Honeywell is a large user of hard red winter wheat, the top U.S. class of wheat.
Evbuomwan is one of seven representatives from the top milling and food companies in Nigeria who are visiting key U.S. wheat growing states this week, including top winter wheat producer Kansas. The team is surveying the current year’s hard red winter and hard white wheat crops.
James Ogunyemi, quality control manager at Flour Mills of Nigeria, the country’s largest and the world’s second-largest miller, also made the trip. He said he was impressed with the quality of the wheat in this year’s crop, which is being harvested now.
“What we’ve seen so far will be suitable,” he said.
Ogunyemi estimated that Nigeria’s wheat imports will rise to 4.5 million tonnes this year.
For the 2011/12 marketing year, which concluded May 31, Nigeria imported 3.35 million tonnes from the United States, making Nigeria the third-largest wheat buyer, behind Japan and Mexico, according to U.S. Wheat Associates.
Flour Mills of Nigeria does so much business with the United States that it operates its own export elevator in Corpus Christi, Texas, importing soft red winter, hard red winter, hard red spring and Desert Durum wheat.
Flour millers in Nigeria are struggling now with a call by the government to reduce their use of imported flour and make greater use of domestic cassava in bread flour – the government wants up to 40 percent of the flour made with cassava.
To further discourage imports, Nigeria will implement in July a higher duty on imported wheat flour and wheat grain.
Flour millers have widely resisted the change, saying they will have to retrofit their plants and charge more for their bread products.
Evbuomwan said industry leaders were continuing to talk with government leaders about the viability of the plan.
“At 40 percent we’re not getting good bread,” said Evbuomwan. “We think 40 percent is not realistic. There needs to be more discussion.”
Even with substitution of some cassava for wheat, demand for bread and growing demand for higher value products like instant noodles will result in more wheat imports, he said.
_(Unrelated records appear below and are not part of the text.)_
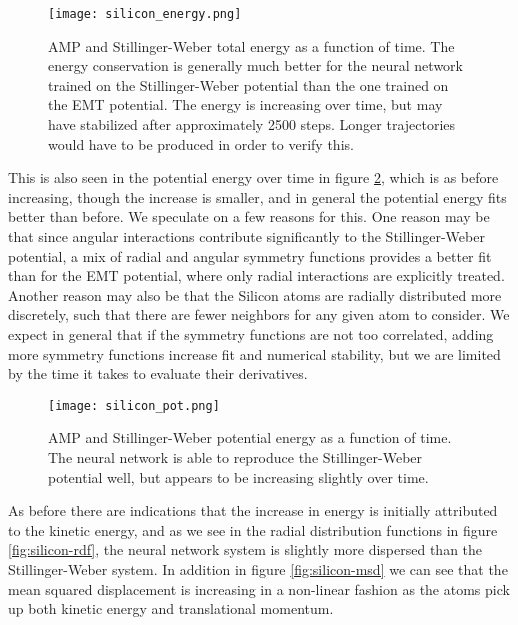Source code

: \begin{figure}[H]
    \centering
    \texttt{[image: silicon\_energy.png]}
    \caption{AMP and Stillinger-Weber total energy as a function of time.
        The energy conservation is generally much better for the
        neural network trained on the Stillinger-Weber potential
        than the one trained on the EMT potential.
        The energy is increasing over time, but may have
        stabilized after approximately 2500 steps. Longer trajectories
        would have to be produced in order to verify this.}
    \label{fig:silicon-energy}
\end{figure}

This is also seen in the potential energy over time 
in figure \ref{fig:silicon-pot}, which is as before increasing,
though the increase is smaller, and in general the potential energy 
fits better than before.
We speculate on a few reasons for this.
One reason may be that since angular interactions contribute significantly to the
Stillinger-Weber potential, a mix of radial and angular symmetry functions
provides a better fit than for the EMT potential, where only radial interactions
are explicitly treated.
Another reason may also be that the Silicon atoms are radially distributed
more discretely, such that there are fewer neighbors for any given
atom to consider.
We expect in general that if the symmetry functions are not too correlated,
adding more symmetry functions increase fit and numerical stability, but
we are limited by the time it takes to evaluate their derivatives.

\begin{figure}[H]
    \centering
    \texttt{[image: silicon\_pot.png]}
    \caption{AMP and Stillinger-Weber potential energy as a function of time.
    The neural network is able to reproduce the Stillinger-Weber potential
    well, but appears to be increasing slightly over time.}
    \label{fig:silicon-pot}
\end{figure}

As before there are indications that the increase in energy 
is initially attributed to the kinetic energy,
and as we see in the radial distribution functions in figure 
\ref{fig:silicon-rdf}, the neural network
system is slightly more dispersed than the Stillinger-Weber system.
In addition in figure \ref{fig:silicon-msd} we can see that the mean squared
displacement is increasing in a non-linear fashion as the atoms pick up
both kinetic energy and translational momentum.

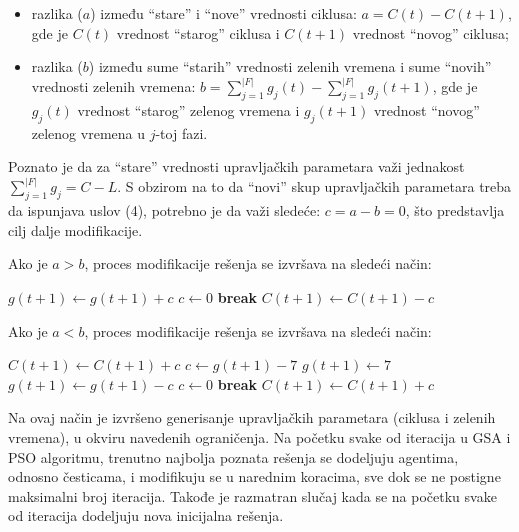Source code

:\begin{itemize}
    \item razlika ($a$) između “stare” i “nove” vrednosti ciklusa: $a=C(t)-C(t+1)$, gde je $C(t)$ vrednost “starog”  ciklusa i $C(t+1)$ vrednost “novog” ciklusa;
    \item razlika ($b$) između sume “starih” vrednosti zelenih vremena i sume “novih” vrednosti zelenih vremena: $b = \sum_{j=1}^{|F|} g_j(t) - \sum_{j=1}^{|F|} g_j(t+1)$, gde je $g_j(t)$ vrednost “starog”  zelenog vremena i $g_j(t+1)$ vrednost “novog” zelenog vremena u $j$-toj fazi.
\end{itemize}

Poznato je da za “stare” vrednosti upravljačkih parametara važi jednakost $\sum_{j=1}^{|F|} g_j = C - L$. S obzirom na to da “novi” skup upravljačkih parametara treba da ispunjava uslov (4), potrebno je da važi sledeće: $c = a-b= 0$, što predstavlja cilj dalje modifikacije.

Ako je $a>b$, proces modifikacije rešenja se izvršava na sledeći način:
\begin{algorithmic}
            \State $g(t+1) \leftarrow g(t+1) + c$
            \State $c \leftarrow 0$
            \State \textbf{break}
        \EndIf
    \EndFor
        \State $C(t+1) \leftarrow C(t+1) - c$
    \EndIf
\end{algorithmic}

Ako je $a < b$, proces modifikacije rešenja se izvršava na sledeći način:
\begin{algorithmic}
    \State $C(t+1) \leftarrow C(t+1) + c$
    \Else
                \State $c \leftarrow g(t+1) - 7$
                \State $g(t+1) \leftarrow 7$
            \Else
                \State $g(t+1) \leftarrow g(t+1) - c$
                \State $c \leftarrow 0$
                \State \textbf{break}
            \EndIf
        \EndFor
            \State $C(t+1) \leftarrow C(t+1) + c$
        \EndIf
    \EndIf
\end{algorithmic}

Na ovaj način je izvršeno generisanje upravljačkih parametara (ciklusa i zelenih vremena), u okviru navedenih ograničenja. Na početku svake od iteracija u GSA i PSO algoritmu, trenutno najbolja poznata rešenja se dodeljuju agentima, odnosno česticama, i modifikuju se u narednim koracima, sve dok se ne postigne maksimalni broj iteracija. Takođe je razmatran slučaj kada se na početku svake od iteracija dodeljuju nova inicijalna rešenja.

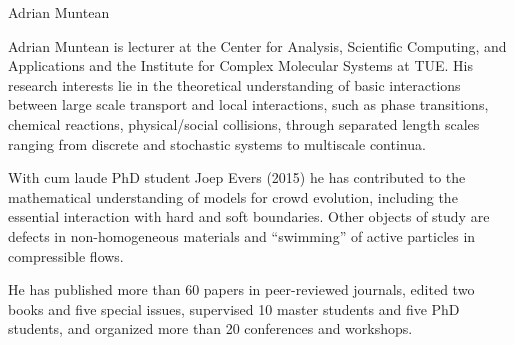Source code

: \begin{participant}[type=R,PM=12,gender=male,salary=5500]{Adrian Muntean}


Adrian Muntean is lecturer at the Center for Analysis, Scientific Computing, and Applications and the Institute for Complex Molecular Systems at TUE. His research interests lie in 
the theoretical understanding of basic interactions between large scale transport and local interactions, such as phase transitions, chemical reactions, physical/social collisions, through separated length scales ranging from discrete and stochastic systems to multiscale continua. 

With cum laude PhD student Joep Evers (2015) he has contributed to the mathematical  understanding of models for crowd evolution, including the essential interaction with hard and soft boundaries. Other objects of study are defects in non-homogeneous materials and ``swimming'' of active particles in compressible flows.

He has published more than 60 papers in peer-reviewed journals, edited two books and five special issues, supervised 10 master students and five PhD students, and organized more than 20 conferences and workshops. 

\end{participant}

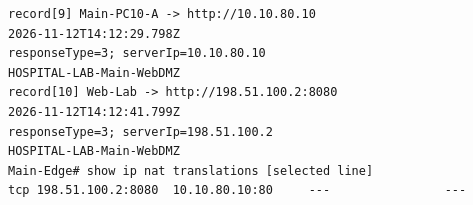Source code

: \begin{Verbatim}[fontsize=\small,frame=single]
record[9] Main-PC10-A -> http://10.10.80.10
2026-11-12T14:12:29.798Z
responseType=3; serverIp=10.10.80.10
HOSPITAL-LAB-Main-WebDMZ
record[10] Web-Lab -> http://198.51.100.2:8080
2026-11-12T14:12:41.799Z
responseType=3; serverIp=198.51.100.2
HOSPITAL-LAB-Main-WebDMZ
Main-Edge# show ip nat translations [selected line]
tcp 198.51.100.2:8080  10.10.80.10:80     ---                ---
\end{Verbatim}
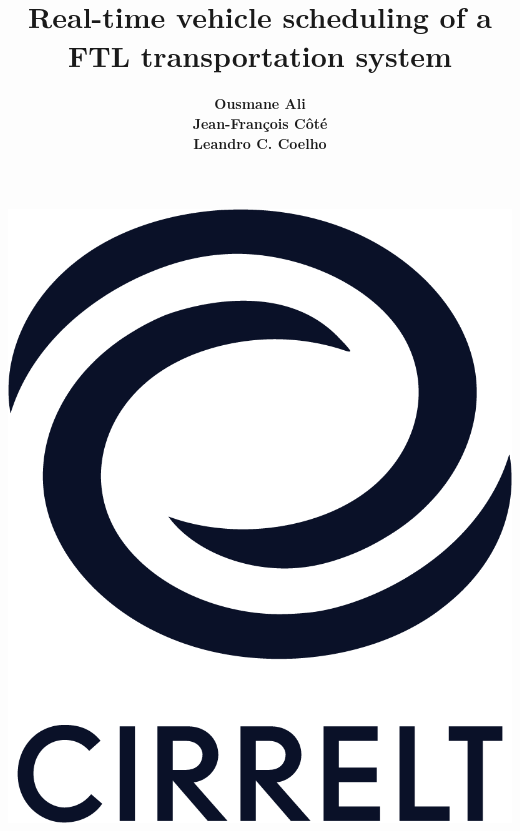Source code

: \documentclass[9pt,xcolor={dvipsnames}]{beamer}
\begin{document}
\begin{center}
\vspace*{0.1cm}
 \includegraphics[scale=0.15]{cirrelt.png}\\[\bigskipamount]
\end{center}

\vspace*{-2.2cm}
\title[Concrete transport optimization]{Real-time vehicle scheduling of a FTL transportation system}
\author[Ousmane Ali]{\textbf{Ousmane Ali\\ Jean-Fran\c{c}ois C\^ot{\'e} \\ Leandro C. Coelho}}

\date{}

\vspace{-0.5cm}
\end{document}
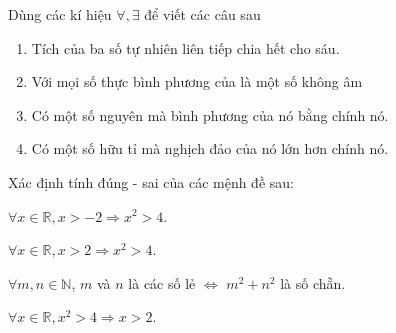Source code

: \begin{bt}%
	Dùng các kí hiệu $\forall, \exists $ để viết các câu sau
	\begin{enumerate}
		\item Tích của ba số tự nhiên liên tiếp chia hết cho sáu.
		\item Với mọi số thực bình phương của là một số không âm
		\item Có một số nguyên mà bình phương của nó bằng chính nó.
		\item Có một số hữu tỉ mà nghịch đảo của nó lớn hơn chính nó.
	\end{enumerate}
\end{bt}

\begin{bt}%
	Xác định tính đúng - sai của các mệnh đề sau:
	\begin{listEX}[1]
		\item $\forall x\in \mathbb{R},x>-2 \Rightarrow x^2>4$.
		\item $\forall x\in \mathbb{R},x>2 \Rightarrow x^2>4$.
		\item $\forall m,n\in \mathbb{N}$, $m$ và $n$ là các số lẻ $ \Leftrightarrow $ $m^2+n^2$ là số chẵn.
		\item $\forall x\in \mathbb{R},x^2>4 \Rightarrow x>2$.
	\end{listEX}
\end{bt}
“We’re going to need more wheat,” said Evbuomwan. “Business with the U.S. in terms of wheat, we see it growing, not declining,” said Evbuomwan.
The Nigerian representatives met with U.S. wheat players about efforts to develop genetically modified wheat and said they were expecting biotech wheat that could resist disease or yield more by 2020.
Market concerns remain as some consumers are cautious about the safety of genetically modified crops, but with education and communication, a GMO wheat should be accepted by the time it comes to market, said Evbuomwan.